Sanga was the only other man to score 1000 runs in the year and is just coming off a magnificent 108 in Durban that led Sri Lanka to a famous victory over South Africa. With his classy stroke play and steely determination he continuously seems to carry his vulnerable side. Sri Lanka will certainly need more of the same from their No.3 in 2012.
Kevin Pietersen – 731 runs at 73.10.
Despite KP struggling to reach the fluency of his awe inspiring knocks that we saw in 2005, he still came to the party against India. His double hundred at Lords showed great battling qualities before he dispatched fatigued bowlers to all parts, proving that he can still entertain. His ODI struggles continue, but Pietersen is an integral cog in England’s test machine and he remains an incredible talent who can change any game in an instant.

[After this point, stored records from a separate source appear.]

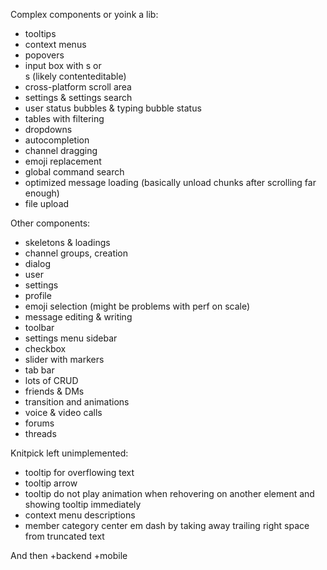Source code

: Complex components or yoink a lib:

- tooltips
- context menus
- popovers
- input box with <span>s or <div>s (likely contenteditable)
- cross-platform scroll area
- settings & settings search
- user status bubbles & typing bubble status
- tables with filtering
- dropdowns
- autocompletion
- channel dragging
- emoji replacement
- global command search
- optimized message loading (basically unload chunks after scrolling far enough)
- file upload

Other components:

- skeletons & loadings
- channel groups, creation
- dialog
- user
- settings
- profile
- emoji selection (might be problems with perf on scale)
- message editing & writing
- toolbar
- settings menu sidebar
- checkbox
- slider with markers
- tab bar
- lots of CRUD
- friends & DMs
- transition and animations
- voice & video calls
- forums
- threads

Knitpick left unimplemented:

- tooltip for overflowing text
- tooltip arrow
- tooltip do not play animation when rehovering on another element and showing tooltip immediately
- context menu descriptions
- member category center em dash by taking away trailing right space from truncated text

And then +backend +mobile
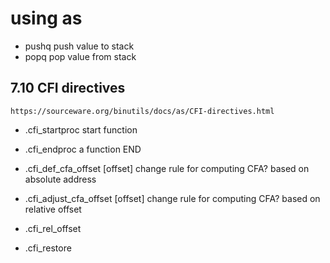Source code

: # using as

- pushq         push value to stack
- popq          pop value from stack

## 7.10 CFI directives
    https://sourceware.org/binutils/docs/as/CFI-directives.html

- .cfi_startproc    start function
- .cfi_endproc      a function END

- .cfi_def_cfa_offset [offset]
    change rule for computing CFA? based on absolute address
- .cfi_adjust_cfa_offset [offset]
    change rule for computing CFA? based on relative offset

- .cfi_rel_offset
- .cfi_restore
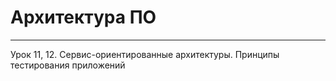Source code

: # Архитектура ПО

---

Урок 11, 12. Сервис-ориентированные архитектуры. Принципы тестирования приложений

Ian Bell – 950 runs at 118.75.
Nobody in the world bats with more fluency or elegance than Ian Bell; he was a joy to watch every time he walked to the middle. After years of criticism surrounding his ability to produce the goods under pressure, he produced an innings that we have all been waiting for against India at Trent Bridge whilst batting at No.3 due to Jonathan Trott’s injury. Despite being controversially run out and then recalled by MS Dhoni, he already had 137 by then in difficult conditions and he ended on 159. Bell finished the summer with a magnificent 235 at The Oval and an incredible average of 118.75. He is undoubtedly becoming one of the best in the world.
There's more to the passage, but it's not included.